Provided entries:

********************

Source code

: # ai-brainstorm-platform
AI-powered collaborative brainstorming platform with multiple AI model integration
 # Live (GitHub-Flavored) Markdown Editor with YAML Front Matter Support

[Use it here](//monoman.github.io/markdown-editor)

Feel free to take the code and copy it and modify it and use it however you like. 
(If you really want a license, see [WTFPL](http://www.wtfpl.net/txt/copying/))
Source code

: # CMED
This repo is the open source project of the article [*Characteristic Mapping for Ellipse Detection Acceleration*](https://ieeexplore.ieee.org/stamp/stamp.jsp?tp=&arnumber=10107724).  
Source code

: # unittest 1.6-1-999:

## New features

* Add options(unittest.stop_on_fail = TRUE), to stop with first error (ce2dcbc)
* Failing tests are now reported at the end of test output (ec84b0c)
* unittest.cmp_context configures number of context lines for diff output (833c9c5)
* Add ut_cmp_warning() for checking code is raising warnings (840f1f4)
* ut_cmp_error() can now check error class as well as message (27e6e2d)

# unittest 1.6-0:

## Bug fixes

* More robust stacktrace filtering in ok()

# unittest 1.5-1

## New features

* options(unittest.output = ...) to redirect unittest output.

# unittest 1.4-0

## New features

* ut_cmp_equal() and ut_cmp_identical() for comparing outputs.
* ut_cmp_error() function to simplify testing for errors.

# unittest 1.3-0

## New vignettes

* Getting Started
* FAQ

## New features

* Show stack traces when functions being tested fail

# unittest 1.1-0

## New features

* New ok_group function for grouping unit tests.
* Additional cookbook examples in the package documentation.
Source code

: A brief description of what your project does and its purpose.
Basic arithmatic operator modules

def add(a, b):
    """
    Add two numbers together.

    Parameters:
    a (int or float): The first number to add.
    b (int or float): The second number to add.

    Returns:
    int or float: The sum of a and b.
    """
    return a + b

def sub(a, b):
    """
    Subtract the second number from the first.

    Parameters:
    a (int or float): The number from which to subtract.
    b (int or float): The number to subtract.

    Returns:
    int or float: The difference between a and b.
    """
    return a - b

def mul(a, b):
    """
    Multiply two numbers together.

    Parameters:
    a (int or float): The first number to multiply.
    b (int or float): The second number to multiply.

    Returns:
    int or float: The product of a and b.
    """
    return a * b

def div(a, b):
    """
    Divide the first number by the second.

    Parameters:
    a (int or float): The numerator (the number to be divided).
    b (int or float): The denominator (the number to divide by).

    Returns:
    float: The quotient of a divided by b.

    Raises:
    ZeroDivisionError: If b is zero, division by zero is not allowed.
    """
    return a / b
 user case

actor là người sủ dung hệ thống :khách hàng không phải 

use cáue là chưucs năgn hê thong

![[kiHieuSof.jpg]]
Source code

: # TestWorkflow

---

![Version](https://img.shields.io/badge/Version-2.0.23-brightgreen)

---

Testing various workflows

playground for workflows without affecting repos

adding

********************

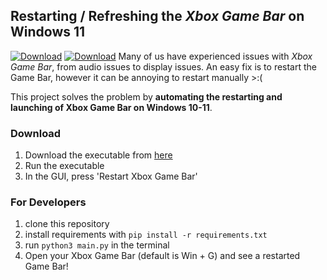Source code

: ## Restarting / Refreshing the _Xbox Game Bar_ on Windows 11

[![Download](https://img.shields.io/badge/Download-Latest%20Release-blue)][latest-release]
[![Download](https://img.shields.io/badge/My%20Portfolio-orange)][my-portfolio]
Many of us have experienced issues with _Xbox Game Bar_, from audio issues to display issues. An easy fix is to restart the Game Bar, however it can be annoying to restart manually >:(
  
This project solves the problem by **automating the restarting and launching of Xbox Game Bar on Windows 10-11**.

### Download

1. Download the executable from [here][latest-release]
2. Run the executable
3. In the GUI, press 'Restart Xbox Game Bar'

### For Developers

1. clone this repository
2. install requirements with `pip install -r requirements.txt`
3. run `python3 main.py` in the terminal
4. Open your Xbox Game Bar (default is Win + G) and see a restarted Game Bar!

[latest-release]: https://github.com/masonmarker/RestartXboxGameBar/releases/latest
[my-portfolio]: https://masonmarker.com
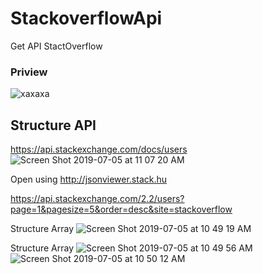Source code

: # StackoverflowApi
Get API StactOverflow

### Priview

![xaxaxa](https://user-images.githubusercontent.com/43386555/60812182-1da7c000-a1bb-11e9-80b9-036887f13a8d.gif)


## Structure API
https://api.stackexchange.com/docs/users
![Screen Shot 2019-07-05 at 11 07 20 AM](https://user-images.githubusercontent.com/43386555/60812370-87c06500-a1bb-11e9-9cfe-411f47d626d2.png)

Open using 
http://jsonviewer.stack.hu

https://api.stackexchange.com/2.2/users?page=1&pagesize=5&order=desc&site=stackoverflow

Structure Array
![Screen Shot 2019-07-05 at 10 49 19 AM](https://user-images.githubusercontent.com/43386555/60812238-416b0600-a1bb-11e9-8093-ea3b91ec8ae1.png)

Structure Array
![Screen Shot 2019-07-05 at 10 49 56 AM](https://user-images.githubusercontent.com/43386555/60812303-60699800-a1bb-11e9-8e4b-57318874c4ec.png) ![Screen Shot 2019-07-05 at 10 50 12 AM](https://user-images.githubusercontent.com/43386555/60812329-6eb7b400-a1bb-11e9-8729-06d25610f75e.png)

********************

What the task requires: Wherever the word "latest" turns up in the records above, copy the line that holds it.

Output for this exercise:
[![Download](https://img.shields.io/badge/Download-Latest%20Release-blue)][latest-release]
1. Download the executable from [here][latest-release]
[latest-release]: https://github.com/masonmarker/RestartXboxGameBar/releases/latest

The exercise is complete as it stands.